EXERCISE OBJECTIVE
Give back every record word for word, but keep the pictures out.

DATA PROVIDED
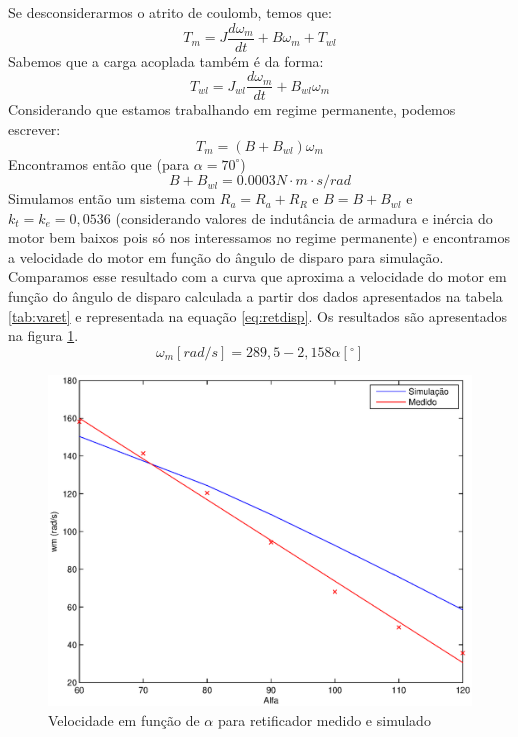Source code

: \documentclass{article}
\begin{document}
Se desconsiderarmos o atrito de coulomb, temos que:
\begin{equation}
	T_m = J\frac{d\omega_m}{dt} + B\omega_m + T_{wl}
\end{equation}
Sabemos que a carga acoplada também é da forma:
\begin{equation}
	T_{wl} = J_{wl}\frac{d\omega_m}{dt} + B_{wl}\omega_m
\end{equation}
Considerando que estamos trabalhando em regime permanente, podemos escrever:
\begin{equation}
T_m = (B + B_{wl})\omega_m
\end{equation}
Encontramos então que (para $\alpha = 70^\circ$)
\begin{equation}
	B + B_{wl} = 0.0003 N\cdot m\cdot s/rad
\end{equation}
Simulamos então um sistema com $R_a = R_a + R_R$ e $B = B + B_{wl}$ e $k_t = k_e = 0,0536$ (considerando valores de indutância de armadura e inércia do motor bem baixos pois só nos interessamos no regime permanente) e encontramos a velocidade do motor em função do ângulo de disparo para simulação. Comparamos esse resultado com a curva que aproxima a velocidade do motor em função do ângulo de disparo calculada a partir dos dados apresentados na tabela \ref{tab:varet} e representada na equação \ref{eq:retdisp}. Os resultados são apresentados na figura \ref{fig:retalfa}.
\begin{equation}
	\omega_m [rad/s] = 289,5 - 2,158 \alpha [^\circ]
	\label{eq:retdisp}
\end{equation}

\begin{figure} [H]
	\centering
	\includegraphics[width=\linewidth]{Dados/Retificador/walfa}
	\caption{Velocidade em função de $\alpha$ para retificador medido e simulado}
	\label{fig:retalfa}
\end{figure}
\end{document}
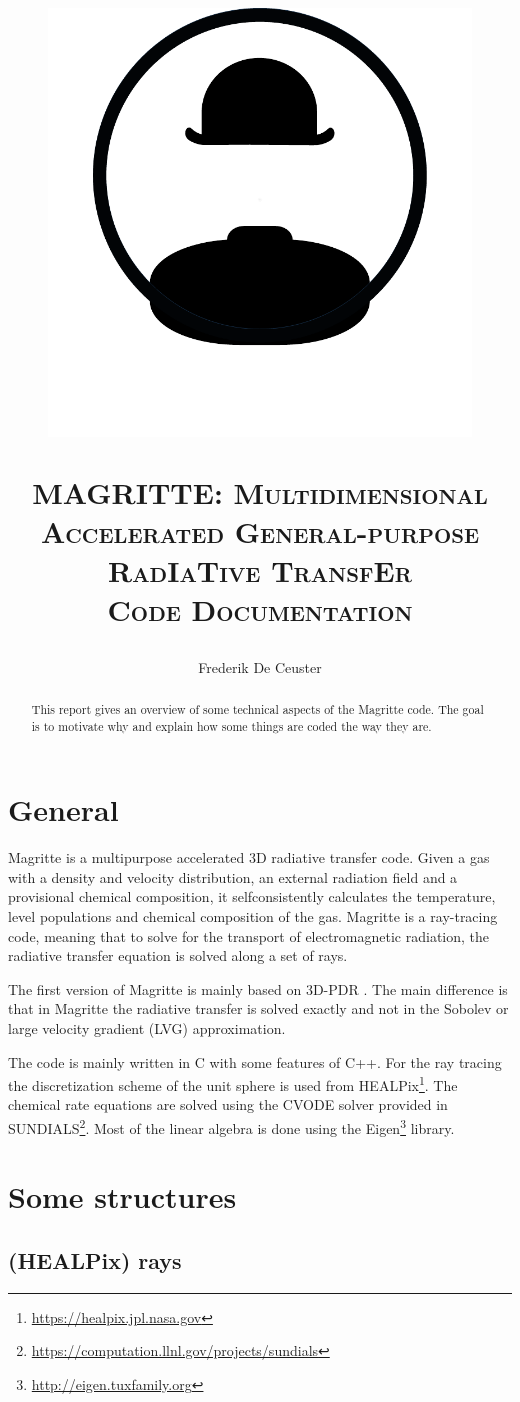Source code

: \documentclass[]{article}
\title{
  \begin{figure}[H]
	   \centering
	   \includegraphics[scale=.3]{Images/Magritte_logo_v2_BW.pdf}
  \end{figure}
  \vskip-3mm
  \textsc{\Large MAGRITTE: Multidimensional Accelerated General-purpose RadIaTive TransfEr}   \\
  \vskip13mm
  \textsc{\Huge Code Documentation}
}
\author{\Large \vskip13mm Frederik De Ceuster}
\date{}
\begin{document}
\maketitle

\vskip13mm

\begin{abstract}
This report gives an overview of some technical aspects of the Magritte code. The goal is to motivate why and explain how some things are coded the way they are.
\end{abstract}


\newpage

\tableofcontents


\newpage


\section{General}

Magritte is a multipurpose accelerated 3D radiative transfer code. Given a gas with a density and velocity distribution, an external radiation field and a provisional chemical composition, it selfconsistently calculates the temperature, level populations and chemical composition of the gas. Magritte is a ray-tracing code, meaning that to solve for the transport of electromagnetic radiation, the radiative transfer equation is solved along a set of rays.

\bigskip

The first version of Magritte is mainly based on 3D-PDR \cite{3DPDR}. The main difference is that in Magritte the radiative transfer is solved exactly and not in the Sobolev or large velocity gradient (LVG) approximation.

\bigskip

The code is mainly written in C with some features of C++. For the ray tracing the discretization scheme of the unit sphere is used from HEALPix\footnote{\url{https://healpix.jpl.nasa.gov}}. The chemical rate equations are solved using the CVODE solver provided in SUNDIALS\footnote{\url{https://computation.llnl.gov/projects/sundials}}. Most of the linear algebra is done using the Eigen\footnote{\url{http://eigen.tuxfamily.org}} library.



\section{Some structures}

\subsection{(HEALPix) rays}
\end{document}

RESPONSE
Source code

: \documentclass{article}
\begin{document}
Se desconsiderarmos o atrito de coulomb, temos que:
\begin{equation}
	T_m = J\frac{d\omega_m}{dt} + B\omega_m + T_{wl}
\end{equation}
Sabemos que a carga acoplada também é da forma:
\begin{equation}
	T_{wl} = J_{wl}\frac{d\omega_m}{dt} + B_{wl}\omega_m
\end{equation}
Considerando que estamos trabalhando em regime permanente, podemos escrever:
\begin{equation}
T_m = (B + B_{wl})\omega_m
\end{equation}
Encontramos então que (para $\alpha = 70^\circ$)
\begin{equation}
	B + B_{wl} = 0.0003 N\cdot m\cdot s/rad
\end{equation}
Simulamos então um sistema com $R_a = R_a + R_R$ e $B = B + B_{wl}$ e $k_t = k_e = 0,0536$ (considerando valores de indutância de armadura e inércia do motor bem baixos pois só nos interessamos no regime permanente) e encontramos a velocidade do motor em função do ângulo de disparo para simulação. Comparamos esse resultado com a curva que aproxima a velocidade do motor em função do ângulo de disparo calculada a partir dos dados apresentados na tabela \ref{tab:varet} e representada na equação \ref{eq:retdisp}. Os resultados são apresentados na figura \ref{fig:retalfa}.
\begin{equation}
	\omega_m [rad/s] = 289,5 - 2,158 \alpha [^\circ]
	\label{eq:retdisp}
\end{equation}

\begin{figure} [H]
	\centering
	\includegraphics[width=\linewidth]{Dados/Retificador/walfa}
	\caption{Velocidade em função de $\alpha$ para retificador medido e simulado}
	\label{fig:retalfa}
\end{figure}
\end{document}
Source code

: \documentclass[]{article}
\title{
  \begin{figure}[H]
	   \centering
	   \includegraphics[scale=.3]{Images/Magritte_logo_v2_BW.pdf}
  \end{figure}
  \vskip-3mm
  \textsc{\Large MAGRITTE: Multidimensional Accelerated General-purpose RadIaTive TransfEr}   \\
  \vskip13mm
  \textsc{\Huge Code Documentation}
}
\author{\Large \vskip13mm Frederik De Ceuster}
\date{}
\begin{document}
\maketitle

\vskip13mm

\begin{abstract}
This report gives an overview of some technical aspects of the Magritte code. The goal is to motivate why and explain how some things are coded the way they are.
\end{abstract}


\newpage

\tableofcontents


\newpage


\section{General}

Magritte is a multipurpose accelerated 3D radiative transfer code. Given a gas with a density and velocity distribution, an external radiation field and a provisional chemical composition, it selfconsistently calculates the temperature, level populations and chemical composition of the gas. Magritte is a ray-tracing code, meaning that to solve for the transport of electromagnetic radiation, the radiative transfer equation is solved along a set of rays.

\bigskip

The first version of Magritte is mainly based on 3D-PDR \cite{3DPDR}. The main difference is that in Magritte the radiative transfer is solved exactly and not in the Sobolev or large velocity gradient (LVG) approximation.

\bigskip

The code is mainly written in C with some features of C++. For the ray tracing the discretization scheme of the unit sphere is used from HEALPix\footnote{\url{https://healpix.jpl.nasa.gov}}. The chemical rate equations are solved using the CVODE solver provided in SUNDIALS\footnote{\url{https://computation.llnl.gov/projects/sundials}}. Most of the linear algebra is done using the Eigen\footnote{\url{http://eigen.tuxfamily.org}} library.



\section{Some structures}

\subsection{(HEALPix) rays}
\end{document}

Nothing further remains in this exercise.